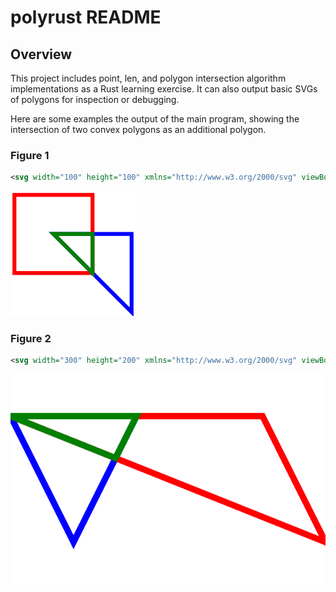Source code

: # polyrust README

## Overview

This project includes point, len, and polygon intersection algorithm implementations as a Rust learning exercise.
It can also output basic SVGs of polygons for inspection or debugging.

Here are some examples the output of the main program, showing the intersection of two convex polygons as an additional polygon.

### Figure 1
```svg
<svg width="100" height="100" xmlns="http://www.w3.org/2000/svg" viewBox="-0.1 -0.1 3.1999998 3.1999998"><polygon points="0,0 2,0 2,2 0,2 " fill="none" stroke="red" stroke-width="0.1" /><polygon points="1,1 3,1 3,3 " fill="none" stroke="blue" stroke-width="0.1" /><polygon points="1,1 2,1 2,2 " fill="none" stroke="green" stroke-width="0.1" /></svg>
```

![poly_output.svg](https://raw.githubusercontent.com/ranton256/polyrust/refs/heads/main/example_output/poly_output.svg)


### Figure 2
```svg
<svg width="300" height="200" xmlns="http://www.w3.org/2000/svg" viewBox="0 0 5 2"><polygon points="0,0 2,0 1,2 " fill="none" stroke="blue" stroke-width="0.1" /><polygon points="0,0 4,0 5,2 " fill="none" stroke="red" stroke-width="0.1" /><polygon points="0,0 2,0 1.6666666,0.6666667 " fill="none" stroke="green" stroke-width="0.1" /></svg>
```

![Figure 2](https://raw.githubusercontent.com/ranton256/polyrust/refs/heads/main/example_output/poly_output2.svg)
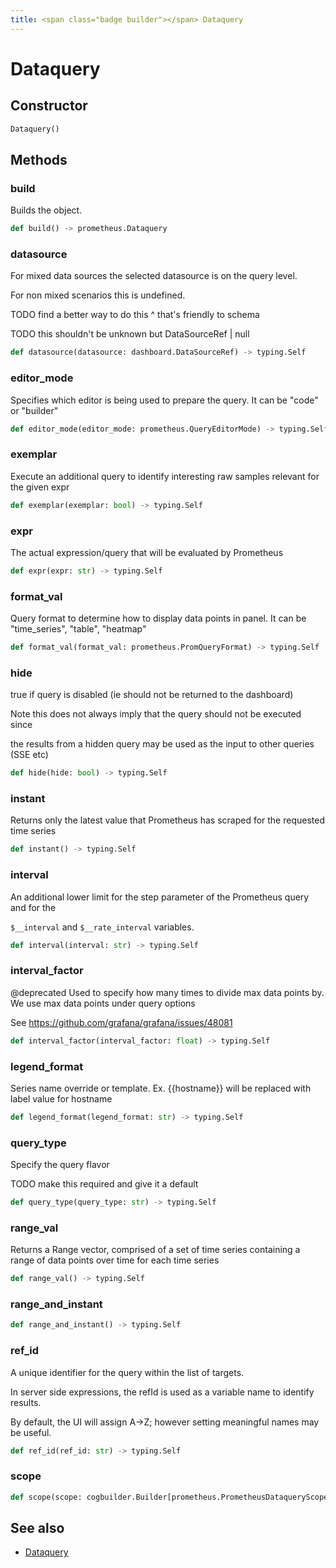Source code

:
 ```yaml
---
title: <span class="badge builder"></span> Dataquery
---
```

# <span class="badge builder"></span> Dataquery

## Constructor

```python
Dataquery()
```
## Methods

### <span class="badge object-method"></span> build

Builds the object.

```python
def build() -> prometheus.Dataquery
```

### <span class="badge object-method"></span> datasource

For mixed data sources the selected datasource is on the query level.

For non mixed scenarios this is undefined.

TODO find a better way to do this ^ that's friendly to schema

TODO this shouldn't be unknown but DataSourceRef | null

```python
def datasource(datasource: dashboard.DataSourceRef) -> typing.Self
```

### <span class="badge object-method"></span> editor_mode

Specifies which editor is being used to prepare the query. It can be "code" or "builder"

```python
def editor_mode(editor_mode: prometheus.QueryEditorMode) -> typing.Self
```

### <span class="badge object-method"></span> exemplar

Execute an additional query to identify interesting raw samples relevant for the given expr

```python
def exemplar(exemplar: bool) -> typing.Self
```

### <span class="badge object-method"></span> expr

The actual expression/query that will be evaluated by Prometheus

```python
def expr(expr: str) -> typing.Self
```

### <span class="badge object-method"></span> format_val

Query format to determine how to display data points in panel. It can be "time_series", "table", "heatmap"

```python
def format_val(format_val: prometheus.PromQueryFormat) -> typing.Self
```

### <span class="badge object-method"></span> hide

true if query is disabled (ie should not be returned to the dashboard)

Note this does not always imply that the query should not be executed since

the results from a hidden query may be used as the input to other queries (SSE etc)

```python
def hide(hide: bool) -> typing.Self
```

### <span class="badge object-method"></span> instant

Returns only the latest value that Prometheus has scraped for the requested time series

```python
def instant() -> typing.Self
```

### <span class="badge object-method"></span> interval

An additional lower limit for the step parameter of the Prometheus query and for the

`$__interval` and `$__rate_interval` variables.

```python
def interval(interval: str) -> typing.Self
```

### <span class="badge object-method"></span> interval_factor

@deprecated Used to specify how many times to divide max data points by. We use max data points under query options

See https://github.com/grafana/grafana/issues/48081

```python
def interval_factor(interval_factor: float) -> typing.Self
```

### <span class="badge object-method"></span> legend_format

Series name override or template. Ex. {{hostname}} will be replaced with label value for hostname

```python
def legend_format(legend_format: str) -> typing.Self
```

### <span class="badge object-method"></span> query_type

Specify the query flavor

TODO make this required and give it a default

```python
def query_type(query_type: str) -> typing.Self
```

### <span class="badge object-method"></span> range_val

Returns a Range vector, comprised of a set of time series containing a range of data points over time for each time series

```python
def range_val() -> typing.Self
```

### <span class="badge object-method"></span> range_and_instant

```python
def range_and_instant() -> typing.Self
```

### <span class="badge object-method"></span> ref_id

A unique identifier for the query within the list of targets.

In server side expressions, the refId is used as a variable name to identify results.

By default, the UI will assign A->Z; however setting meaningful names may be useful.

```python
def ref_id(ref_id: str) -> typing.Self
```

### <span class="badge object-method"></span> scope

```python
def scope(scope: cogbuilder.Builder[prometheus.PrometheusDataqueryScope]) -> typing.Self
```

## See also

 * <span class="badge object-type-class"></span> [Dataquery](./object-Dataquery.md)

============================================================

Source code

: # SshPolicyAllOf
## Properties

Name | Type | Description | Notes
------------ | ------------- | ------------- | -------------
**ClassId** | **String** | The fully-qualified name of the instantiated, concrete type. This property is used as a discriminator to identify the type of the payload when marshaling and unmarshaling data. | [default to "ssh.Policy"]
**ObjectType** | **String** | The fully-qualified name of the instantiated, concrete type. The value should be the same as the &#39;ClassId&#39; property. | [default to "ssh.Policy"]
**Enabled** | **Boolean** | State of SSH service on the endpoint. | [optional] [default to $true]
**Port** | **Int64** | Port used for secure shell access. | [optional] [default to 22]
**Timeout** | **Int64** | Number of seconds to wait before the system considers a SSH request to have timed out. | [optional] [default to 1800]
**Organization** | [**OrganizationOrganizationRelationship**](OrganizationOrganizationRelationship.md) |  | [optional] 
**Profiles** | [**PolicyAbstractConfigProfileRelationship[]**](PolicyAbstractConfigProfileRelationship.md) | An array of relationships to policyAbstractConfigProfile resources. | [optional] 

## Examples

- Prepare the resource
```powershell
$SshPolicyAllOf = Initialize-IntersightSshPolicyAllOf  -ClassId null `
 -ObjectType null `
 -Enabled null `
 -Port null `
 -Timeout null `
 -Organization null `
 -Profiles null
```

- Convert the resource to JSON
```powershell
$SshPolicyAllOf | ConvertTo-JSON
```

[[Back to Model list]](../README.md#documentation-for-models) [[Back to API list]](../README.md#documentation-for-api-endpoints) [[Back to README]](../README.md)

============================================================

Problem requirements – Report back each line of the entries that holds the string "intersection".

Exercise response –
This project includes point, len, and polygon intersection algorithm implementations as a Rust learning exercise.
Here are some examples the output of the main program, showing the intersection of two convex polygons as an additional polygon.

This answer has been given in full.